BOOKS: Inherent Vice: Thomas Pynchon
Published 12:00 pm Sunday, January 16, 2022
- Inherent Vice
Thomas Pynchon is known for his dense and complex novels. He made his mark with novels such as “V.” and “The Crying of Lot” in the 1960s and won the National Book Award for Fiction for “Gravity’s Rainbow” in 1973.
So, “Inherent Vice,” his 2009 novel set in Los Angeles in the late 1960s, is no less complex but also a comedic romp compared with the often serious tone of his other works. Yet, even with its trippy tale of a marijuana-fueled private eye, the book still evokes what the publisher described as “the end of an era as free love slips away and paranoia creeps in with the L.A. fog.”

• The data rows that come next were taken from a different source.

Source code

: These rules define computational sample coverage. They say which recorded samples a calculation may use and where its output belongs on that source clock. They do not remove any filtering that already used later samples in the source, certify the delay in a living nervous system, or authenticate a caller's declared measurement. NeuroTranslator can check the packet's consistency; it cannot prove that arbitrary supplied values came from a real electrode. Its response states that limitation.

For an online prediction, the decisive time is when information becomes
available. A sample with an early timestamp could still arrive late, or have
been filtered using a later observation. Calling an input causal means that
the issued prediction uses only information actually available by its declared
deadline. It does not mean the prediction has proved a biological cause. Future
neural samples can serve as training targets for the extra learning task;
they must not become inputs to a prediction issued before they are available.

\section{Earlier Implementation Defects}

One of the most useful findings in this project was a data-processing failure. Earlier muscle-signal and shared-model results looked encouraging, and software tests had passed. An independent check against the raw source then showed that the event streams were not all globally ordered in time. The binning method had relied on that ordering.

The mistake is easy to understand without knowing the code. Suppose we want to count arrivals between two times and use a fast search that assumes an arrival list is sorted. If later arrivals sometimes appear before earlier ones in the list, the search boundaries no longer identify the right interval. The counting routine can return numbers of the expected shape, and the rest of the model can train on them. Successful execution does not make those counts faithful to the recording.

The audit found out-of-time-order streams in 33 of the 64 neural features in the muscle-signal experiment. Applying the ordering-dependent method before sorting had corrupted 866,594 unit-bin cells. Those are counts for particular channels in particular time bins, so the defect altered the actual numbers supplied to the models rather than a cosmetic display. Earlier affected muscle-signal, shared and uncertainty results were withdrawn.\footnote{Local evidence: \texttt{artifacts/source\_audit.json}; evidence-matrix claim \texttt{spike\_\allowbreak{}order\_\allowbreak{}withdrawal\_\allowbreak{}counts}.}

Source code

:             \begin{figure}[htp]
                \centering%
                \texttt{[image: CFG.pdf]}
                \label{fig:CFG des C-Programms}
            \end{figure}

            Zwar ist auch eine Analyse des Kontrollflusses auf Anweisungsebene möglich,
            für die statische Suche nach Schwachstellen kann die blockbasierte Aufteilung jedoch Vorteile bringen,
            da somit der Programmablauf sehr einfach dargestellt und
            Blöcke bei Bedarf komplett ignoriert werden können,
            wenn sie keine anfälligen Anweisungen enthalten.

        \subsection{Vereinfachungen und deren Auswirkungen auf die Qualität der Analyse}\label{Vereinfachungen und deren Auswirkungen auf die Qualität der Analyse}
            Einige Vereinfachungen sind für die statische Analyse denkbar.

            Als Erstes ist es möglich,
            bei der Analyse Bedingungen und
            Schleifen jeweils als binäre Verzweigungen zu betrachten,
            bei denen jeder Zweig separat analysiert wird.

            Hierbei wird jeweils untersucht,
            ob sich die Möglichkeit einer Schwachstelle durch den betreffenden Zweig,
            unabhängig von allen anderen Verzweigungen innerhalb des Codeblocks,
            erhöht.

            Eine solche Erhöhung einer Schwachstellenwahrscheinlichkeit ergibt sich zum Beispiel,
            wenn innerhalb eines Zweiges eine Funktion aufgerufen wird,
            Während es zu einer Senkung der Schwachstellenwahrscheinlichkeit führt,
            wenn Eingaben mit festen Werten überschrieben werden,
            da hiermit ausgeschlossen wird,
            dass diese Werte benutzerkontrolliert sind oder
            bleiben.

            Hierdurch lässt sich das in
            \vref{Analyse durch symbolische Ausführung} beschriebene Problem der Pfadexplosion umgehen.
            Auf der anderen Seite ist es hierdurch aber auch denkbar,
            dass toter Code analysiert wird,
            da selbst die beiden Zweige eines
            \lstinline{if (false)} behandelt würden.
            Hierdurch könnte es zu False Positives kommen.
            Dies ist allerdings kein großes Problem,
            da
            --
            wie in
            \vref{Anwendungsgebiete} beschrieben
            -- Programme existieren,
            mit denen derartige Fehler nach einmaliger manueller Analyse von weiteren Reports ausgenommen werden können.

The book opens with an old girlfriend showing up at the door of private eye Doc Sportello. She wants Doc to look into the case of a missing land developer who she’s been seeing. Soon, it seems everywhere the pot-smoking Doc turns and everyone he meets – and everyone he meets is quite the character – has some connection to the missing land developer.
“Psychedelic noir” is not Pynchon’s usual genre but he has a splendid way with it. Though the story is convoluted and complex, it is still funny and moving, all framed in Pynchon’s narrative style and exacting turn of phrase.
Many readers may walk away from “Inherent Vice” scratching their heads. Others will wish Pynchon had written a sequel. More “Doc” and more of Pynchon’s trippy detective stories would be a treat, even if the era when the book is set is fast disappearing by the last page.